(Data excerpts)
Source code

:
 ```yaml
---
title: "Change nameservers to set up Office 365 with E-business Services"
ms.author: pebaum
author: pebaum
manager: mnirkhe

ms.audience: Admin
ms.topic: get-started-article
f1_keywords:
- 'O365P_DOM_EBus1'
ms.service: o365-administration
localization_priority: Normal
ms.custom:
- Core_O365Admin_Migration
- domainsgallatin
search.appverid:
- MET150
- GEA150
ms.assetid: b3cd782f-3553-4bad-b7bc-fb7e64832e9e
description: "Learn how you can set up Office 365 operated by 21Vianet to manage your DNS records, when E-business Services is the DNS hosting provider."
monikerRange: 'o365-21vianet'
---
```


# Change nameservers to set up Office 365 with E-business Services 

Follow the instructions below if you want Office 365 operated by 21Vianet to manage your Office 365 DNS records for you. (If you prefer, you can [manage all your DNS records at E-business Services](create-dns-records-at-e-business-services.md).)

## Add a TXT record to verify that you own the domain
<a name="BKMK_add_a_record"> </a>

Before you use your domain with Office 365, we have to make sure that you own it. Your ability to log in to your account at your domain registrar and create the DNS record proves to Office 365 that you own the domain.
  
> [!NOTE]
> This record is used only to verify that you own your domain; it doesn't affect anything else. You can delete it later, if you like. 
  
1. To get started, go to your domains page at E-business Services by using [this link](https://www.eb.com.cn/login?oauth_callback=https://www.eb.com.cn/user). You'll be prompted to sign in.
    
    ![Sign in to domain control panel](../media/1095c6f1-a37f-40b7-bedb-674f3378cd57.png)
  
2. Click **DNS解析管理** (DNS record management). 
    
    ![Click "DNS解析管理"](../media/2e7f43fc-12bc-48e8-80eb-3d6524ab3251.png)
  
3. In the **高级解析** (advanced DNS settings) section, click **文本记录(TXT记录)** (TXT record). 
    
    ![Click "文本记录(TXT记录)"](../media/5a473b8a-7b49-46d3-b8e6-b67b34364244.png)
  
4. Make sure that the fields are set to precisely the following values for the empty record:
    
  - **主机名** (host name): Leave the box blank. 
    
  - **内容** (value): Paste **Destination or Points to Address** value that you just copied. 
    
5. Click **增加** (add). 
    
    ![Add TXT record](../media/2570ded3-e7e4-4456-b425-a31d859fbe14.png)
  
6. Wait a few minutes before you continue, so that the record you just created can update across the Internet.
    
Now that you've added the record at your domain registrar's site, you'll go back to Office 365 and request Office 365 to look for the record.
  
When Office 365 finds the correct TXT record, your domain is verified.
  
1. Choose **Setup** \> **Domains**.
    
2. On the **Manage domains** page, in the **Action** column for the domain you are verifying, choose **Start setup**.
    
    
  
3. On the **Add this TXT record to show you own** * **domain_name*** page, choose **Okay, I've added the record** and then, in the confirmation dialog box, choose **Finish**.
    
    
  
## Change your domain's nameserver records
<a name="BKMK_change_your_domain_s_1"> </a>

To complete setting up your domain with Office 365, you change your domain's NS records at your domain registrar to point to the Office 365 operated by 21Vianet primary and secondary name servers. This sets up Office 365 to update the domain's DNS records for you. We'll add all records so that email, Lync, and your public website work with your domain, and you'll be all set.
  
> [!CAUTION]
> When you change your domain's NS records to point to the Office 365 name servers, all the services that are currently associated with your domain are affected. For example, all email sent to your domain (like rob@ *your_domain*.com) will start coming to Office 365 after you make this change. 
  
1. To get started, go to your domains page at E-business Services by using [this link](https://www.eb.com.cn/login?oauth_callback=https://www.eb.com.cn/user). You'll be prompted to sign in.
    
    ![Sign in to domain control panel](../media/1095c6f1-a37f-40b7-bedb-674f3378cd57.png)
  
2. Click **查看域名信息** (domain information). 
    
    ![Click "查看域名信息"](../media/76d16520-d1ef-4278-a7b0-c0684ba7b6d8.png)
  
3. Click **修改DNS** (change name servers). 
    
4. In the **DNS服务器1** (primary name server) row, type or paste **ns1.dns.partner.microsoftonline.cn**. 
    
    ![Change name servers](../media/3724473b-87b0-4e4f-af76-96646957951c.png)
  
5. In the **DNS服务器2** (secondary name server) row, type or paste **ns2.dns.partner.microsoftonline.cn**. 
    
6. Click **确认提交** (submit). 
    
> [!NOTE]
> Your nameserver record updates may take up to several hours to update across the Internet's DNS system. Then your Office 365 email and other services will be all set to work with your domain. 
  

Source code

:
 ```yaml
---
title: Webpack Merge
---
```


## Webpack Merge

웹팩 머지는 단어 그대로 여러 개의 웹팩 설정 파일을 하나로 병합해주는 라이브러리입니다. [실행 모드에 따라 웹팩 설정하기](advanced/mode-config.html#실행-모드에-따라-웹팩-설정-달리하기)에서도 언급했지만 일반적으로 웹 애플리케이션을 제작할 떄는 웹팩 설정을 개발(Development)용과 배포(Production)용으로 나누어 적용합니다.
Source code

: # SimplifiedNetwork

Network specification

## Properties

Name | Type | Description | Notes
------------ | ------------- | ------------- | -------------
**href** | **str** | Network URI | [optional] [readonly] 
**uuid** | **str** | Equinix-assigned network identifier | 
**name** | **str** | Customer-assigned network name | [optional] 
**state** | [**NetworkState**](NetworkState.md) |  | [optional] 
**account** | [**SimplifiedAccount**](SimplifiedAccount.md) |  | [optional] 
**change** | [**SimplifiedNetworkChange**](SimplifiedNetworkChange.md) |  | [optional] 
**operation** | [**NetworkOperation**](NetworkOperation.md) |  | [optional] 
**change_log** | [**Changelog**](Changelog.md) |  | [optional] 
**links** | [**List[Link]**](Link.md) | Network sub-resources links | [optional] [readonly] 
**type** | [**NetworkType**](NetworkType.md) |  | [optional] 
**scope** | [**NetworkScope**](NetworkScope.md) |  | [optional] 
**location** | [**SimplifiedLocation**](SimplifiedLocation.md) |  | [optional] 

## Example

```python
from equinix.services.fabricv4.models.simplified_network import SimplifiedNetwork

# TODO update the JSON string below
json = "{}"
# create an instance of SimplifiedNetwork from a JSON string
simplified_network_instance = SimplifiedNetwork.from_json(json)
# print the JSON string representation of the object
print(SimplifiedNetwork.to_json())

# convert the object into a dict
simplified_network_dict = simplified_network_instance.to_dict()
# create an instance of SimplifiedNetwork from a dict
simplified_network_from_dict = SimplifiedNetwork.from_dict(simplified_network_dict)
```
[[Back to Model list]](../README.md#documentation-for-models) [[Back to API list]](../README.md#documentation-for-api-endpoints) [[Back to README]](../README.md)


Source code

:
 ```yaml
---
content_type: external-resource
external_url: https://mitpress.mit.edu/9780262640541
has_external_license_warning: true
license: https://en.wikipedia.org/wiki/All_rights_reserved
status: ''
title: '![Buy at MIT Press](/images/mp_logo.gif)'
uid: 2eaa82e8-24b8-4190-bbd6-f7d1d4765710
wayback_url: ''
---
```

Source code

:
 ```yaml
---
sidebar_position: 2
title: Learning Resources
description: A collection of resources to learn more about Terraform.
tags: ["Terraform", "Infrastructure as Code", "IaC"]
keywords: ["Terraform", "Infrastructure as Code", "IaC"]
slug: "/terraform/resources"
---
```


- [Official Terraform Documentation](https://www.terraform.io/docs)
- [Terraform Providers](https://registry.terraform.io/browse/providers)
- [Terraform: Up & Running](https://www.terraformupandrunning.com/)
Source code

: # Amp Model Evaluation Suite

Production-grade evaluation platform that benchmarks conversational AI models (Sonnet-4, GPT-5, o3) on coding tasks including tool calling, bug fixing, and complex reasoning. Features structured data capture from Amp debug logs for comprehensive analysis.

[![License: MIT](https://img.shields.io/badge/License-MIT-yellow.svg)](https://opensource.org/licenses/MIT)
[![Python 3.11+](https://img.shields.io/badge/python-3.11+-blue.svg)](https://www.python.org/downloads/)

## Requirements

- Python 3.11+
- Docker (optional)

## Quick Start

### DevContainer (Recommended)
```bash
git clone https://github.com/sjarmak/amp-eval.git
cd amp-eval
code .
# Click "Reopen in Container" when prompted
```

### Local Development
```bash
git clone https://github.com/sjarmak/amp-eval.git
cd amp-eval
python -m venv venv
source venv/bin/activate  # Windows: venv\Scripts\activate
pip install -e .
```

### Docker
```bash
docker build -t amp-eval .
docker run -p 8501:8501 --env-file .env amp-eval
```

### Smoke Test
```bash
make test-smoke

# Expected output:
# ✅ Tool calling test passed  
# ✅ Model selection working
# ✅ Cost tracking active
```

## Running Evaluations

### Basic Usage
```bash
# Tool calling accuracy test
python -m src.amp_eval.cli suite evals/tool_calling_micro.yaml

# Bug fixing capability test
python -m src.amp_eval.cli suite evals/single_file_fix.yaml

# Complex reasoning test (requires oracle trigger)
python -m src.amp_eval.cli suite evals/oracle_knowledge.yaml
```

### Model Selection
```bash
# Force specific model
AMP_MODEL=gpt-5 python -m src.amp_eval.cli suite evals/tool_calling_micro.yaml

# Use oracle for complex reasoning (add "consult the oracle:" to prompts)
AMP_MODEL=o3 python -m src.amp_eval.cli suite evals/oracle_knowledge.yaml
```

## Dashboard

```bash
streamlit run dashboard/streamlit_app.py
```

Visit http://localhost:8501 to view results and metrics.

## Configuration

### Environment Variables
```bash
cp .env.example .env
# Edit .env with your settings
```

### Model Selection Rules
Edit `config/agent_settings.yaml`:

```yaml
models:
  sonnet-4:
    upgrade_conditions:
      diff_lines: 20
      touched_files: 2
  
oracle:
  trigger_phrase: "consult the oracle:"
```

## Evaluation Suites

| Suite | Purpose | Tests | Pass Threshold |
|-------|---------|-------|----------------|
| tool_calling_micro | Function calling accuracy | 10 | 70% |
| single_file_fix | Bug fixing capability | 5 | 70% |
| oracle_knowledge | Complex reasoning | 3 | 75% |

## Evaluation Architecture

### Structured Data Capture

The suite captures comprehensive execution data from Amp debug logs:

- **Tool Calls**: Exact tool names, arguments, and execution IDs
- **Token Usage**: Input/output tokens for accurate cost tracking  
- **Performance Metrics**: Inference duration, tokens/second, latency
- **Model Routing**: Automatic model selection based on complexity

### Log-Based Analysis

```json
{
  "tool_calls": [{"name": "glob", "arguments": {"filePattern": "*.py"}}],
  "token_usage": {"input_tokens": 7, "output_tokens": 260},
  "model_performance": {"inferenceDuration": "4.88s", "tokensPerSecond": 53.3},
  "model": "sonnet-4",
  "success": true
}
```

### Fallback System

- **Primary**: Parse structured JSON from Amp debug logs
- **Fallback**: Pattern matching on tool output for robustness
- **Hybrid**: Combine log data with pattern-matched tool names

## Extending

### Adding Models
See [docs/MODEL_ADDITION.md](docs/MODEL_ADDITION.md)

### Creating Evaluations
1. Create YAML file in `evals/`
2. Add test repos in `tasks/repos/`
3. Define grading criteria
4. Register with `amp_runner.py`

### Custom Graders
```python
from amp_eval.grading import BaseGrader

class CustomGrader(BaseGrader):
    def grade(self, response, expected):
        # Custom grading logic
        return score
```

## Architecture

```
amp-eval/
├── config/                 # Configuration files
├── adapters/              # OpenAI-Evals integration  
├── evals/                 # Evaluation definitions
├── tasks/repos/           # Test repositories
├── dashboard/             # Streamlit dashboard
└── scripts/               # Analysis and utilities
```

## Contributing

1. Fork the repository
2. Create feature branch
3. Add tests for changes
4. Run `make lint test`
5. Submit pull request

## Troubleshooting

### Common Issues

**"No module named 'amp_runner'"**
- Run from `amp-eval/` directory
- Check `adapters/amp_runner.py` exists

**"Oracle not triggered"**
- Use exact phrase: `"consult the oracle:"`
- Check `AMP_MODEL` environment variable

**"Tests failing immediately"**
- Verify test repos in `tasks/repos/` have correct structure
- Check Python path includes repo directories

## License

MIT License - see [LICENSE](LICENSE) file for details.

■ **WORK INSTRUCTIONS**
Some lines of the data above may hold the word "venv"; state how many do, and give only that number.

■ **OUTPUT OF THE TASK**
2